• WORK ITEM
Among the entries below, find the lines with the word "mathcal" and return them.

• Stored data
*** Block opens ***

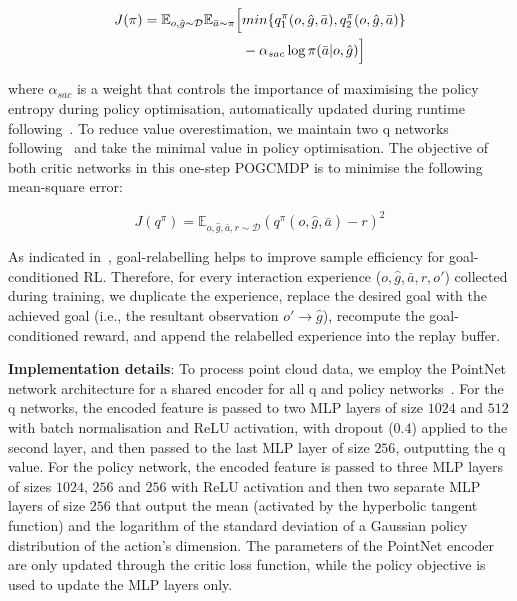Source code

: \documentclass[letterpaper, 10 pt, journal, twoside]{ieeetran}
\begin{document}
\begin{equation*}
\begin{split}
J(\pi) = \mathbb{E}_{o, \hat{g}\sim\mathcal{D}}\mathbb{E}_{\bar{a}\sim\pi}\Bigl[&min\{q_1^{\pi}(o, \hat{g},\bar{a}), q_2^{\pi}(o, \hat{g},\bar{a})\}\\
&-\alpha_{sac}\log\pi(\bar{a}|o, \hat{g})\Bigr]
\end{split}
\end{equation*}

\noindent where $\alpha_{sac}$ is a weight that controls the importance of maximising the policy entropy during policy optimisation, automatically updated during runtime following~\cite{haarnoja2018soft}. To reduce value overestimation, we maintain two q networks following~\cite{fujimoto2018addressing} and take the minimal value in policy optimisation. The objective of both critic networks in this one-step POGCMDP is to minimise the following mean-square error:

$$
J(q^{\pi}) = \mathbb{E}_{o, \hat{g},\bar{a},r\sim\mathcal{D}}(q^{\pi}(o, \hat{g},\bar{a}) - r)^2
$$

As indicated in~\cite{andrychowicz2017hindsight}, goal-relabelling helps to improve sample efficiency for goal-conditioned RL. Therefore, for every interaction experience ($o, \hat{g}, \bar{a}, r, o'$) collected during training, we duplicate the experience, replace the desired goal with the achieved goal (i.e., the resultant observation $o'\rightarrow\hat{g}$), recompute the goal-conditioned reward, and append the relabelled experience into the replay buffer. 

\textbf{Implementation details}: To process point cloud data, we employ the PointNet network architecture for a shared encoder for all q and policy networks~\cite{qi2017pointnet}. For the q networks, the encoded feature is passed to two MLP layers of size $1024$ and $512$ with batch normalisation and ReLU activation, with dropout ($0.4$) applied to the second layer, and then passed to the last MLP layer of size $256$, outputting the q value. For the policy network, the encoded feature is passed to three MLP layers of sizes $1024$, $256$ and $256$ with ReLU activation and then two separate MLP layers of size $256$ that output the mean (activated by the hyperbolic tangent function) and the logarithm of the standard deviation of a Gaussian policy distribution of the action's dimension. The parameters of the PointNet encoder are only updated through the critic loss function, while the policy objective is used to update the MLP layers only.
\end{document}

*** Block closes ***

• EXERCISE SOLUTION
J(\pi) = \mathbb{E}_{o, \hat{g}\sim\mathcal{D}}\mathbb{E}_{\bar{a}\sim\pi}\Bigl[&min\{q_1^{\pi}(o, \hat{g},\bar{a}), q_2^{\pi}(o, \hat{g},\bar{a})\}\\
J(q^{\pi}) = \mathbb{E}_{o, \hat{g},\bar{a},r\sim\mathcal{D}}(q^{\pi}(o, \hat{g},\bar{a}) - r)^2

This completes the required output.